‘Local hero’ honored for rights advocacy
Virginia Johnson first met Tony Stewart at a North Idaho College faculty assembly meeting in 1970. Johnson had been an English instructor at the college for a few years; Stewart was in his first year in the political science department.
“In came this guy with a head of curly hair and very strong Southern accent, and he was just talking to everyone and being so friendly,” Johnson said. “I thought, ‘How did someone with a Southern accent get to Coeur d’Alene?’ “
Nearly 40 years later, Stewart’s hair is thinner, but his accent and friendly demeanor remain. He’s a staple of North Idaho College and a living legend in the field of human rights in North Idaho.
He’ll be honored Friday evening by the Idaho Humanities Council for outstanding achievements in the humanities. Johnson, vice chairwoman of the council, nominated her longtime colleague and friend for the annual statewide award.
“He’s built for the long haul. He does not give up, lose hope, abandon anyone or any cause,” Johnson said. “He’s just sort of a local hero, and rightfully so.”
A native of Robbinsville, N.C., Stewart was a leader in the fight to expel the Aryan Nations from North Idaho, and he remains the area’s most prominent human rights advocate. He came to NIC after earning a graduate degree from the University of Tennessee, then doing a year of doctoral work at Washington State University.
“I thought I’d be here about three years,” Stewart recalls. But the job suited him, and he found causes that needed help.

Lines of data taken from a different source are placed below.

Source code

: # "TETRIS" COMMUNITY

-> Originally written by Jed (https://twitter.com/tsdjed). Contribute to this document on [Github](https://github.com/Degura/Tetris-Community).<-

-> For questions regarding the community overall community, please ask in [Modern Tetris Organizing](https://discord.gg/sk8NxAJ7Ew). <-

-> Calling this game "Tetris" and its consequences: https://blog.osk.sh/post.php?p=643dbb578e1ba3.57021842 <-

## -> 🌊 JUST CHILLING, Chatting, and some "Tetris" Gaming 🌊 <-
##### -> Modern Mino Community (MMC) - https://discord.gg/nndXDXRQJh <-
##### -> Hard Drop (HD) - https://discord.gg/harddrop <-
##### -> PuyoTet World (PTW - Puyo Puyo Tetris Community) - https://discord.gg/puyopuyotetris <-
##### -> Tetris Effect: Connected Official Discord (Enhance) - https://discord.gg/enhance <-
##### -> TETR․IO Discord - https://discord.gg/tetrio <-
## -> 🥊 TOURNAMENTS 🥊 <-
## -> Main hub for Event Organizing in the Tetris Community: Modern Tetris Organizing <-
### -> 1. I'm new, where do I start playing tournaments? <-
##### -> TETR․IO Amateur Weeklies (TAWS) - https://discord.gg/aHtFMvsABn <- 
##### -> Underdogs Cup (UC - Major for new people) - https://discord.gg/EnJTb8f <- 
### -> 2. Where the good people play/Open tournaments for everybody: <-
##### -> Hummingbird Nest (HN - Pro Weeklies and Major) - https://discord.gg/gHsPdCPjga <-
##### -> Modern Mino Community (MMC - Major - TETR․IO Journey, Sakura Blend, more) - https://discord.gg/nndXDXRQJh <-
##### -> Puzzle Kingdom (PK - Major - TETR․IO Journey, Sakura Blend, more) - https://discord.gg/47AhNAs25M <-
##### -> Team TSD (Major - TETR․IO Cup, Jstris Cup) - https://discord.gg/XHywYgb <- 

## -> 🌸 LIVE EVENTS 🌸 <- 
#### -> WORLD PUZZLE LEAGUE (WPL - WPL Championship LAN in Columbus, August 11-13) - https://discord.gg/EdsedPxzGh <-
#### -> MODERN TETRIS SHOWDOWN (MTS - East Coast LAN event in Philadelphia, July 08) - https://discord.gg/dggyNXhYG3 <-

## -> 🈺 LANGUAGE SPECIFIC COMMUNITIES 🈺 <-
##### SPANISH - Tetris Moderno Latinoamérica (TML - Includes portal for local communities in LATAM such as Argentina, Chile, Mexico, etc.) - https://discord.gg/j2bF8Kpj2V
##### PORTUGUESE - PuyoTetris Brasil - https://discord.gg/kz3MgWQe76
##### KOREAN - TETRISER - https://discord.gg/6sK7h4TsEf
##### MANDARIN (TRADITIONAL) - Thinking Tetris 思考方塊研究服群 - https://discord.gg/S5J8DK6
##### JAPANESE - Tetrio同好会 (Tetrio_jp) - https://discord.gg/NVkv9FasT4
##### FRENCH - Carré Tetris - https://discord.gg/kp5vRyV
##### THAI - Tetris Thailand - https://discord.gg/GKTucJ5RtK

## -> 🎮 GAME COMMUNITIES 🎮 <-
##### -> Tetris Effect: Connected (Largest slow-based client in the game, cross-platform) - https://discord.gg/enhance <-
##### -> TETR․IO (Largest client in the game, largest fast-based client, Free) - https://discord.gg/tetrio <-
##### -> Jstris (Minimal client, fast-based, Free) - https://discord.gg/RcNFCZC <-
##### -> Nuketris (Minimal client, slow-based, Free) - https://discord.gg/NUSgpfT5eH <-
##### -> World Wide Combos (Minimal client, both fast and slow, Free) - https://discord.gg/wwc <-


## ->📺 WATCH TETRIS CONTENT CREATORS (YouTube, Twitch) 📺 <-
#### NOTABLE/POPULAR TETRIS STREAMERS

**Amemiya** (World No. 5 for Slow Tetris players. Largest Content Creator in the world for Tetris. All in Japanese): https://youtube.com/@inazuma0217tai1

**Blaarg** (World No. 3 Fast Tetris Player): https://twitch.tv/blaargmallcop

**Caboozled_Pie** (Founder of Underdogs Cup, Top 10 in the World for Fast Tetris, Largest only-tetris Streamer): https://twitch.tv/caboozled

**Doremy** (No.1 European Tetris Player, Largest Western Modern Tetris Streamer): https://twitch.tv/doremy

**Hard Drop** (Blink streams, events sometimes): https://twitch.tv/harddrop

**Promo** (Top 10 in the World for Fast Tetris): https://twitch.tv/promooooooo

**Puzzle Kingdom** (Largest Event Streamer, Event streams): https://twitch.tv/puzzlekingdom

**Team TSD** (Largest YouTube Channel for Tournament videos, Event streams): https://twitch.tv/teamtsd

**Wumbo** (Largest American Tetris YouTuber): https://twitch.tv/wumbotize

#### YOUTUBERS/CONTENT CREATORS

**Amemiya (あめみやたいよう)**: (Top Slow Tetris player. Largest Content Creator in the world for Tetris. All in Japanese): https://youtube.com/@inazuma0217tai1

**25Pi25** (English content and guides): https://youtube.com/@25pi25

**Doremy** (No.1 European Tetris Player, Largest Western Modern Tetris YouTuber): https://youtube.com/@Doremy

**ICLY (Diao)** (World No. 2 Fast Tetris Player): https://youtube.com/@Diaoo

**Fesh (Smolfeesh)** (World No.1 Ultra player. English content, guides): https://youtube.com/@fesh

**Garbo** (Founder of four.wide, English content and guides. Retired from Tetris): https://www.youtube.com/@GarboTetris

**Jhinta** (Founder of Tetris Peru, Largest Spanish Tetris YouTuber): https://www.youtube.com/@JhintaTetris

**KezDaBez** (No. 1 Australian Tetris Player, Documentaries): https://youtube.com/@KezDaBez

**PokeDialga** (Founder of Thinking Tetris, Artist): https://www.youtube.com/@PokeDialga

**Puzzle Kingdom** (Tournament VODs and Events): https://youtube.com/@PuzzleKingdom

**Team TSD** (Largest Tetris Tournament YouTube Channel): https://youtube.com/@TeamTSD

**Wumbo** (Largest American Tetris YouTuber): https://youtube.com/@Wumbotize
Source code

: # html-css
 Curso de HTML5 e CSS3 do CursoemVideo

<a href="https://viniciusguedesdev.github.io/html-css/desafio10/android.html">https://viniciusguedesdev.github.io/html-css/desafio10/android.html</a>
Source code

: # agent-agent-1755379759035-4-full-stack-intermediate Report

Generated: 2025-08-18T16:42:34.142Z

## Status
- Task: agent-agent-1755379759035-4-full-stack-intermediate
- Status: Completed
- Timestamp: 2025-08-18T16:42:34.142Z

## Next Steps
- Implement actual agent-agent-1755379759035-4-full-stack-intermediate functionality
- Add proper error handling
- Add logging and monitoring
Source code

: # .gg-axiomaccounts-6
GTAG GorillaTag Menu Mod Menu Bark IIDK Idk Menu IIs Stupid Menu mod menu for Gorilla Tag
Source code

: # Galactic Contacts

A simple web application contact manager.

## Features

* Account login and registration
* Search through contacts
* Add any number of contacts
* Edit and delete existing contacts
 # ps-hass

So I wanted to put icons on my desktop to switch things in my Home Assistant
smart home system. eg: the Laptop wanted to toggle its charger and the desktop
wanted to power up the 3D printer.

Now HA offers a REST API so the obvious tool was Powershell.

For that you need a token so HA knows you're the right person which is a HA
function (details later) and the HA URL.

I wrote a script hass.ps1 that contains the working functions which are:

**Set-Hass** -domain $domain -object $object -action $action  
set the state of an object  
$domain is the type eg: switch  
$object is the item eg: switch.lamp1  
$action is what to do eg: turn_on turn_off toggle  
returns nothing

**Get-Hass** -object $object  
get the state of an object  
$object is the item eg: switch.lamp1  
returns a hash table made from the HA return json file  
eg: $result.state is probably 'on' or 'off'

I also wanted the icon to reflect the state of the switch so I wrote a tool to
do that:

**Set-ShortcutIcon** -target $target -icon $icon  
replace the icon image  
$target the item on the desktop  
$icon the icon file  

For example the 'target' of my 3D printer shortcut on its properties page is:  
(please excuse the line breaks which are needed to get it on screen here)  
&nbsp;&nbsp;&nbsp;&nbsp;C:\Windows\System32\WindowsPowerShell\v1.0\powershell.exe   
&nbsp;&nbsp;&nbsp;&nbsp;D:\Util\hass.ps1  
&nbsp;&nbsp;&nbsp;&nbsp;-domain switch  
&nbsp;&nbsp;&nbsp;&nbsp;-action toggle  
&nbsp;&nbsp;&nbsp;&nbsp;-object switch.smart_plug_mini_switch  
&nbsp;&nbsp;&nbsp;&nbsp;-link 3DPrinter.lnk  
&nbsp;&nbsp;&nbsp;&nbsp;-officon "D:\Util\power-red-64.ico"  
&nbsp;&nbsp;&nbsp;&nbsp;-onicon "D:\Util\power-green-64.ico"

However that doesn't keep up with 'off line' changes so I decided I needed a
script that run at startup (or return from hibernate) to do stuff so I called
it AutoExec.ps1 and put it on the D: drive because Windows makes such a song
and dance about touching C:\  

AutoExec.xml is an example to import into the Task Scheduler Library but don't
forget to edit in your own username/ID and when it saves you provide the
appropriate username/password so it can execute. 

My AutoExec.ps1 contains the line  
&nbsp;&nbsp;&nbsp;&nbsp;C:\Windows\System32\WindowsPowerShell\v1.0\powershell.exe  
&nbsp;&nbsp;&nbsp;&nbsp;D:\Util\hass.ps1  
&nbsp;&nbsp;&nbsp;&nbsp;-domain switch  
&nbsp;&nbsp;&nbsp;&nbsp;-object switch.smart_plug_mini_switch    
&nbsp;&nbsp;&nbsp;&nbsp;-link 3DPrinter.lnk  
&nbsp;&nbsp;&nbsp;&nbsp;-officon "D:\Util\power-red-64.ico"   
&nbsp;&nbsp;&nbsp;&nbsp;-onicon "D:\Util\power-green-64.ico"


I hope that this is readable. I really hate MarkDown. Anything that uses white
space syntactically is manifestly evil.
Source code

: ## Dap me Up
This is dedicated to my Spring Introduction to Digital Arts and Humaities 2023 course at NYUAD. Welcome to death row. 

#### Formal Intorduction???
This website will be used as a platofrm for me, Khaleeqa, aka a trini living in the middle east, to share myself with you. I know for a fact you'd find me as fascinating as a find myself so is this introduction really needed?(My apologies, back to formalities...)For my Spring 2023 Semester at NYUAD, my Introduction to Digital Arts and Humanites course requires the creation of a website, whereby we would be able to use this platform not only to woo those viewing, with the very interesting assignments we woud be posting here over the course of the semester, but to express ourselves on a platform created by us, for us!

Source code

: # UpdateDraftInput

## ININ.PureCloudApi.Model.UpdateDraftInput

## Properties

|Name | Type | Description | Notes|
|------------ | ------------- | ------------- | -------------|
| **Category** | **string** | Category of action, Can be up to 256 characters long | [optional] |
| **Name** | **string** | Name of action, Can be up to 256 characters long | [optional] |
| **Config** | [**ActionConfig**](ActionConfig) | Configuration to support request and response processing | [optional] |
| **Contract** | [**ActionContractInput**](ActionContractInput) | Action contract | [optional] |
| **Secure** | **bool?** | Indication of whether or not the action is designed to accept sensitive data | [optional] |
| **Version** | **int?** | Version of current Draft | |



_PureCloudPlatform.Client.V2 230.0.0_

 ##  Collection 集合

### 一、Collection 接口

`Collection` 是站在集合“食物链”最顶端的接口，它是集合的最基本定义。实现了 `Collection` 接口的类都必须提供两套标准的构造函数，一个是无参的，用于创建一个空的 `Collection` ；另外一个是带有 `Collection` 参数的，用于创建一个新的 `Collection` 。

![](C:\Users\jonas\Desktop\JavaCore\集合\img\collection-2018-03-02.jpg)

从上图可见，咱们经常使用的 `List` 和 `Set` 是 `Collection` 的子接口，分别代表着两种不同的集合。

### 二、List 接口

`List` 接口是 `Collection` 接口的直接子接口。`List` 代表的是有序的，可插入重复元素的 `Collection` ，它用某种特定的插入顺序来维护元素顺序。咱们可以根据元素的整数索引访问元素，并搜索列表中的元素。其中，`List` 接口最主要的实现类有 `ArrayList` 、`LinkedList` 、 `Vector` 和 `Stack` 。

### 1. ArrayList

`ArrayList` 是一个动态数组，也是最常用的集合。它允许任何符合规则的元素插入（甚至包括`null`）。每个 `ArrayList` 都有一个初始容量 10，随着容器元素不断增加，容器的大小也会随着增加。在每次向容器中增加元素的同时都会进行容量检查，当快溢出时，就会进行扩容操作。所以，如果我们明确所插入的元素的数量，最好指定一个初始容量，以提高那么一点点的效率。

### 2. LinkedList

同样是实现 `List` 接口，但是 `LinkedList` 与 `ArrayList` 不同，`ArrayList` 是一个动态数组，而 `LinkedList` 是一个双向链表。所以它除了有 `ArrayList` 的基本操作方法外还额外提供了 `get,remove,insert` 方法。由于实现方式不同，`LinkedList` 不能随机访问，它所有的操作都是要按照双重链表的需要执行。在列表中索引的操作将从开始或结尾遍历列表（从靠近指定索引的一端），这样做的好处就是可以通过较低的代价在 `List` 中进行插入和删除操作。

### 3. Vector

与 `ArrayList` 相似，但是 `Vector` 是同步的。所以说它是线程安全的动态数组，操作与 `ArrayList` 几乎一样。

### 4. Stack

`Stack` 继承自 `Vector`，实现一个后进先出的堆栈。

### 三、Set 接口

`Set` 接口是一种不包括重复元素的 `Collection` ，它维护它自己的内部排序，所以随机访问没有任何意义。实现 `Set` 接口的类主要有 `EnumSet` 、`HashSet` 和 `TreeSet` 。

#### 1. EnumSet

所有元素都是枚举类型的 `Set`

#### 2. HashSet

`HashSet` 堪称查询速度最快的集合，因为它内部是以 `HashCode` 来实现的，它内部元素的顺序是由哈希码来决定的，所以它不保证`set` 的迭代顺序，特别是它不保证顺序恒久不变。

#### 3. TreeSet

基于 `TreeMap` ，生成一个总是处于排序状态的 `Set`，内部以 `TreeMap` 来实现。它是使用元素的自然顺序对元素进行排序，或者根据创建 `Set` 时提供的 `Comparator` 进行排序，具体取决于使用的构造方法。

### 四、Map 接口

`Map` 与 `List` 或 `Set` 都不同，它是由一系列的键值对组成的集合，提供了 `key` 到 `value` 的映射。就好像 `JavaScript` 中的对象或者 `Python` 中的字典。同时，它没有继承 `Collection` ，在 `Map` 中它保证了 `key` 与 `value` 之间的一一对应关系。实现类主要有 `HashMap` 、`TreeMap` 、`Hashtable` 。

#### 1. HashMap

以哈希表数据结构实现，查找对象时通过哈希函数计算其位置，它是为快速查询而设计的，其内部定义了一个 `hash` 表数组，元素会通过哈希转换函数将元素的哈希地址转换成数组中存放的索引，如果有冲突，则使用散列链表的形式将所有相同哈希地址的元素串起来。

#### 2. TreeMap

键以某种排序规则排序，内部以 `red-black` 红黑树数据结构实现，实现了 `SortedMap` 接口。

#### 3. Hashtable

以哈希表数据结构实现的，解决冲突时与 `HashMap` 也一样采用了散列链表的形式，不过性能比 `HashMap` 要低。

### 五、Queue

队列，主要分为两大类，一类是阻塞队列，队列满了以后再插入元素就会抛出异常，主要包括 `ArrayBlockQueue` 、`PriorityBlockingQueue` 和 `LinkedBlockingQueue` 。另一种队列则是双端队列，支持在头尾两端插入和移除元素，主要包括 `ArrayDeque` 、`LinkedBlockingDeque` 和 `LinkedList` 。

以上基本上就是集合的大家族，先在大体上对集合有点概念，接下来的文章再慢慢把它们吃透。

Now 65, Stewart is eligible for retirement. But he hasn’t decided when he’ll do that. And when he does leave the community college, he said he won’t stop working. There’s still more to be done – the human rights movement is never over, he said.
“I have a very broad view of human rights,” Stewart said. “I’ve just never understood discrimination in any form.”
Stewart’s reluctant to talk about his life, calling himself “really, really shy.”
“But I love talking about my work,” he said. And his work dominates his life. Among Stewart’s long list of accomplishments are his roles as a founding member of the Kootenai County Task Force on Human Relations, the Human Rights Education Institute and the Northwest Coalition Against Malicious Harassment.
He said he’d be nothing without the support of countless others. “I have not done anything by myself,” Stewart said. “It’s always a group.”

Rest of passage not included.